Another example of how the IPCC spins things is with their choice of terminology. For some time now, the specter of “ocean acidification” has reared its head as a key risk of climate change. Ocean acidification is the phenomenon where carbon dioxide dissolved in seawater converts to carbonic acid, lowering the pH of the ocean:
Ocean acidification is quantified by decreases in pH. The pH of ocean surface water has decreased by 0.1 since the beginning of the industrial era (high confidence), corresponding to a 26% increase in hydrogen ion concentration. (Italics in the original)

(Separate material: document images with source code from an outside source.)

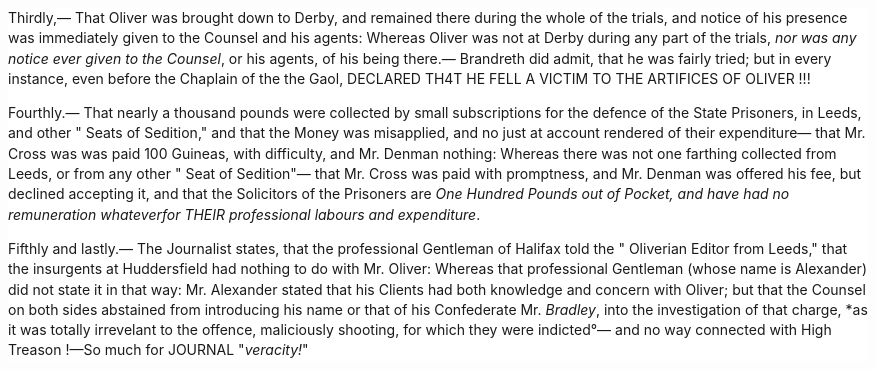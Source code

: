 Thirdly,— That Oliver was brought down to Derby, and remained there during the whole of the trials, and notice of his presence was immediately given to the Counsel and his agents: Whereas Oliver was not at Derby during any part of the trials, *nor was any notice ever given to the Counsel*, or his agents, of his being there.— Brandreth did admit, that he was fairly tried; but in every instance, even before the Chaplain of the the Gaol, DECLARED TH4T HE FELL A VICTIM TO THE ARTIFICES OF OLIVER !!!

Fourthly.— That nearly a thousand pounds were collected by small subscriptions for the defence of the State Prisoners, in Leeds, and other " Seats of Sedition," and that the Money was misapplied, and no just at account rendered of their expenditure— that Mr. Cross was was paid 100 Guineas, with difficulty, and Mr. Denman nothing: Whereas there was not one farthing collected from Leeds, or from any other " Seat of Sedition"— that Mr. Cross was paid with promptness, and Mr. Denman was offered his fee, but declined accepting it, and that the Solicitors of the Prisoners are *One Hundred Pounds out of Pocket, and have had no remuneration whateverfor THEIR professional labours and expenditure*.

Fifthly and lastly.— The Journalist states, that the  professional Gentleman of Halifax told the " Oliverian Editor from Leeds," that the insurgents at Huddersfield had nothing to do with Mr. Oliver: Whereas that professional Gentleman (whose name is Alexander) did not state it in that way: Mr. Alexander stated that his Clients had both knowledge and concern with Oliver; but that the Counsel on both sides abstained from introducing his name or that of his Confederate Mr. *Bradley*, into the investigation of that charge, *as it was totally irrevelant to the offence, maliciously shooting, for which they were indicted°— and no way connected with High Treason !—So much for JOURNAL "*veracity!*"
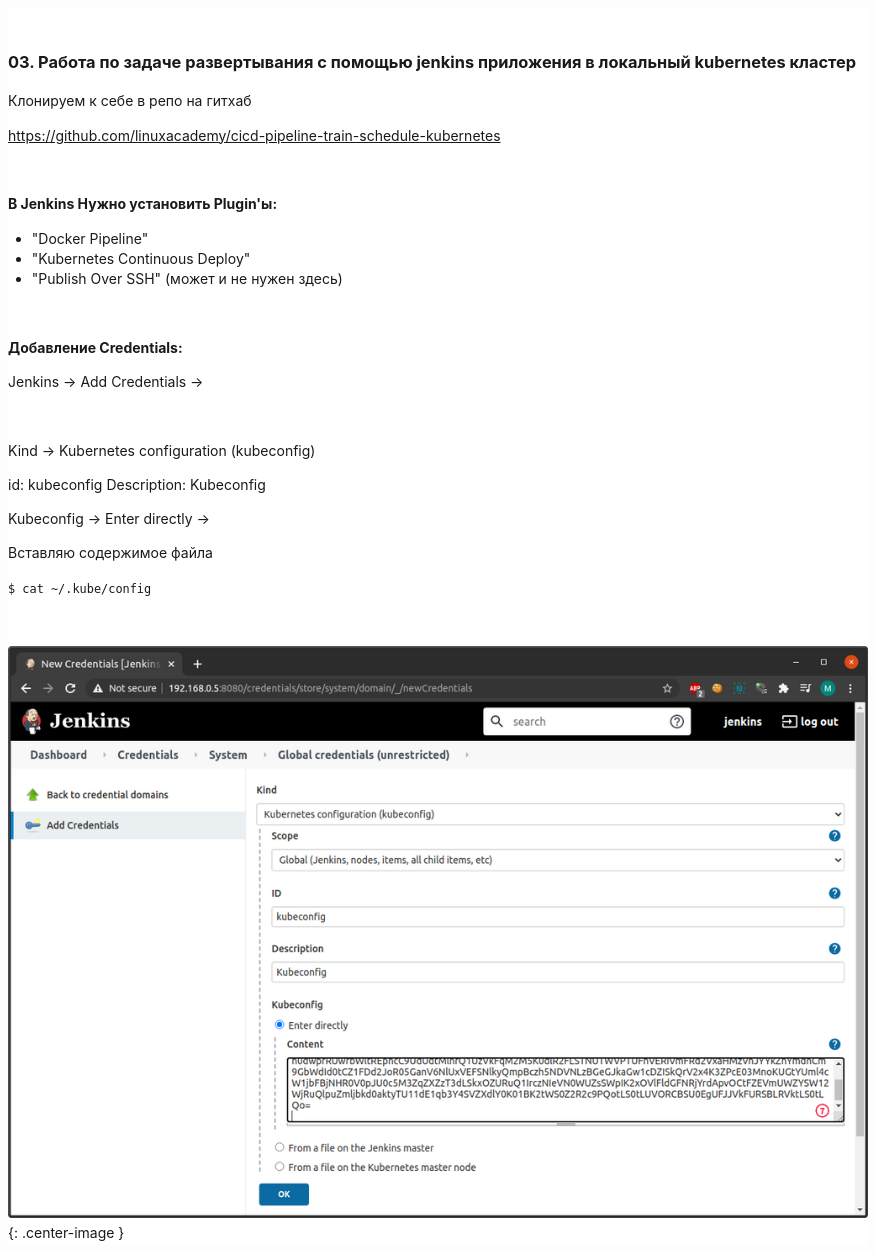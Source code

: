 <br/>

### 03. Работа по задаче развертывания с помощью jenkins приложения в локальный kubernetes кластер

Клонируем к себе в репо на гитхаб

https://github.com/linuxacademy/cicd-pipeline-train-schedule-kubernetes

<br/>

**В Jenkins Нужно установить Plugin'ы:**

-   "Docker Pipeline"
-   "Kubernetes Continuous Deploy"
-   "Publish Over SSH" (может и не нужен здесь)



<br/>

**Добавление Credentials:**

Jenkins -> Add Credentials ->

<br/>

Kind -> Kubernetes configuration (kubeconfig)

id: kubeconfig
Description: Kubeconfig

Kubeconfig -> Enter directly ->

Вставляю содержимое файла

    $ cat ~/.kube/config

<br/>

![Kubeconfig](/img/videos/devops/implementing-a-full-ci-cd-pipeline/pic-06-kubeconfig.png 'Kubeconfig'){: .center-image }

Wow, a 26 percent increase in hydrogen ion concentration. The oceans must be turning into stomach acid! Er, perhaps not: stomach acid has a pH of 1.5 to 3.0. The oceans have a pH of about eight (and seven is neutral). That is, the oceans are somewhat basic, or alkaline. The term “acidification” is misleading. At best, you could argue that the ocean is slowly “neutralizing,” but that’s not nearly as scary sounding. Moreover, as recent studies have shown, the ocean’s pH fluctuates quite significantly all by itself, and the ocean’s critters thrive at a wide range of pH conditions in both fresh and sea water.
Spin Doctors, Spun Science
Every six years, the IPCC spins out another Assessment Report along with its accompanying Summary for Policymakers, and “spin” is the operative term. Dutifully, the mainstream media carries the findings of the report at face value, simply accepting that the IPCC is playing it straight with what they know and what they understand about the climate system and manmade climate change. The media treats the claims in the SPM as though they were the results of rigorous studies subject to statistical testing, rather than bother readers with the reality that this is really just a large, highly selective literature review in which subjective evaluations by a government-picked group of climate experts rule the day. Decent journalists should know better: the Summary for Policymakers is, and always has been, a document intended to tell the narrative that the United Nations and other groups who promote catastrophic climate change have wanted it to tell. Nothing more, and nothing less.
Kenneth P. Green is Senior Director, Natural Resource Studies at The Fraser Institute, and was formerly a Resident Scholar with AEI. He is based in Calgary, Alberta.